A Temporal Programming Library

Traditional programming models (OOP, FP, RP, FRP...) offer few temporal logic constructs, if any. Yet temporal aspects appear throughout our code — not just on the client, but on the server too.

This library is an implementation of the SAM pattern, a software engineering pattern based on the semantics of TLA+ (the Temporal Logic of Actions). SAM (State-Action-Model) offers a systematic approach to managing and reasoning about application state from a temporal perspective. SAM's founding principle is that state mutation must be a first-class citizen of the programming model, and as such mutations must occur in a well-defined, synchronized step. SAM defines a step as:

     _______________________... event ..._________________________
    |                                                             |
    |        ___________Model___________                          |
    v       |       (synchronized)      |                         |
  Action -> | Acceptor(s) -> Reactor(s) | -> Next-Action and|or Render
    ^       |___________________________|        |              State
    |                                            |
    |____________________________________________|

An action is initiated by the SAM client/consumer of the state representation. An action computes a proposal to mutate the application state. The proposal is presented to the model, which accepts, partially accepts, or rejects it (acceptors are units of mutation — functions of proposals). Once the application state has mutated, reactors compute the resulting application state. Reactors are invariant mutations: functions of the state that are independent of proposals. Factoring your code as actions, acceptors, and reactors leads to cleaner, more compact, and easier-to-maintain code.

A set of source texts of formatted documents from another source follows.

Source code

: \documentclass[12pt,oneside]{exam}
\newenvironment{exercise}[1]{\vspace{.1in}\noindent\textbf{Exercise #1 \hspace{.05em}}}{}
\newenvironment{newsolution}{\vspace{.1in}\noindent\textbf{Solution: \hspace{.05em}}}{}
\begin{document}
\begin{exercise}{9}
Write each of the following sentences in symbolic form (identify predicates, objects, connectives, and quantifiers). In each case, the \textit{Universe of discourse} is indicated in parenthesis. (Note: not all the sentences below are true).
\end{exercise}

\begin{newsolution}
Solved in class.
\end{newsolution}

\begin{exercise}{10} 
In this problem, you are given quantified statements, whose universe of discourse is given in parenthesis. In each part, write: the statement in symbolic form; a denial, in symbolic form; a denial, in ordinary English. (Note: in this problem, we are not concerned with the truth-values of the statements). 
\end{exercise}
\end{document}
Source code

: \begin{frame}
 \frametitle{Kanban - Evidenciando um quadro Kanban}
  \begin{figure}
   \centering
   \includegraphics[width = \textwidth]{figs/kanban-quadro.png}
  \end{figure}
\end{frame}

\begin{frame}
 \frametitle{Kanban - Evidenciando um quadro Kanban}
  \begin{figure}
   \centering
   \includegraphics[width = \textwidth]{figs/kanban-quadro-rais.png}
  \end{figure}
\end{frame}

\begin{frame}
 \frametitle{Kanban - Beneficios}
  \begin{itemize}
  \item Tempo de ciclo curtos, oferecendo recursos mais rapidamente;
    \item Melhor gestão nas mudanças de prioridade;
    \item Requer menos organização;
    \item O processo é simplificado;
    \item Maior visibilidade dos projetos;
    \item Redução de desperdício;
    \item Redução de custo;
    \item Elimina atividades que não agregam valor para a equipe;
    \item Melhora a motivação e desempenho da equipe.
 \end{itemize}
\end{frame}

SAM is generally implemented as a singleton with a single state tree, but that is not a requirement. SAM instances can work cooperatively, especially in a parent/child relationship (to manage a specific but ephemeral aspect of your application, e.g. a form or wizard).

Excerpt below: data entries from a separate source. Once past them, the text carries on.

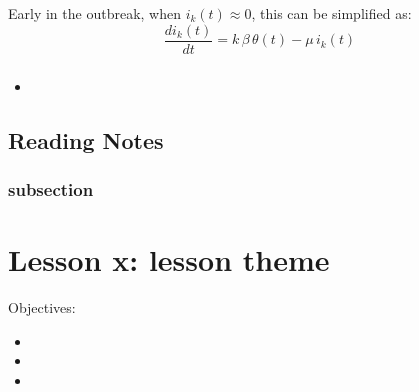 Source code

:\documentclass[11pt]{scrartcl} %
\begin{document}
Early in the outbreak, when $i_k(t) \approx 0$, this can be simplified as: 
\[ \frac{di_k(t)}{dt} = k \, \beta \, \theta(t) - \mu \, i_k(t) \] 



\subsubsection{}
\subsubsection{}
\subsubsection{}

\paragraph{}

\textbf{}

\begin{itemize}
	\item 
\end{itemize}

\subsection{Reading Notes}

\subsubsection{subsection}
\textbf{}



\section{Lesson x: lesson theme}

Objectives:
\begin{itemize}
	\item 
	\item 
	\item 
\end{itemize}
\end{document}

The library supports a simple component model to modularize application logic. Components implement any combination of actions, acceptors, and reactors and can operate on their local state or the shared instance state tree.

Actions are converted into intents at setup time. Intents are invoked by the client/consumer in response to events. SAM supports asynchronous actions natively. Intents have built-in capabilities such as automatic retries, ordering, and debouncing. Intents can be gated and only applied to the model when allowed (see allowedActions below).

SAM's structure is so precise that the library comes with a model checker capable of verifying your code by exploring all possible combinations of intents and values, validating that liveness conditions will be reached and that no safety condition will be triggered.

The sam-fsm library is an add-on that simplifies the definition of finite state machines. One or more FSMs can run in the same SAM instance and coexist with standard SAM actions, acceptors, and reactors.

The sam-pattern library is implemented following SAM's own principles.

The pattern was first introduced in June 2015 as STAR and then in its final form in February 2016.

Code Samples

TODOMVC

• vanilla.js
• lit-html
• react
• vue
• angular

RealWorld

• uce (via @imnutz)

Rocket Launcher

• vanilla.js with sam-fsm library

Please check the unit tests for additional use cases.

Table of Contents

• Installation
  • Node.js
  • Browsers
  • Getting started
• Library
  • Constructors
  • API to the Global SAM Instance
  • Time Travel
  • Model Checker
  • Utils
  • Exception Handling
• Code Samples
  • Synchronized Mutation
  • Safety Conditions
  • Asynchronous Actions
  • Components with Local State
  • Time Traveler
  • Debounce
  • Model Checker
• Support
• Change Log
• Copyright and License

Installation

Node.js

The library is available on npm. To install it, type:

$ npm install --save sam-pattern

const { api, createInstance } = require('sam-pattern')

// API to the global SAM instance
const {
  addInitialState, addComponent, setRender
} = api()

// Create a new SAM instance
const child = api(createInstance())

Browsers

Install via npm and reference the pre-built bundle:

<script src="./node_modules/sam-pattern/dist/SAM.js"></script>

The library's global name is tp (temporal programming):

const { SAM, addInitialState, addComponent, setRender } = tp

Getting Started

SAM requires an initial state, one or more components, and a render method called after each step.

import { addInitialState, addComponent, setRender } from 'sam-pattern'

addInitialState({
  counter: 0
})

const { intents } = addComponent({
  actions: [
    () => ({ incBy: 1 }),
    ['LABELED_ACTION', () => ({ incBy: 2 })]
  ],
  acceptors: [
    model => proposal => { model.counter += proposal.incBy || 1 }
  ]
})

setRender((state) => console.log(state.counter))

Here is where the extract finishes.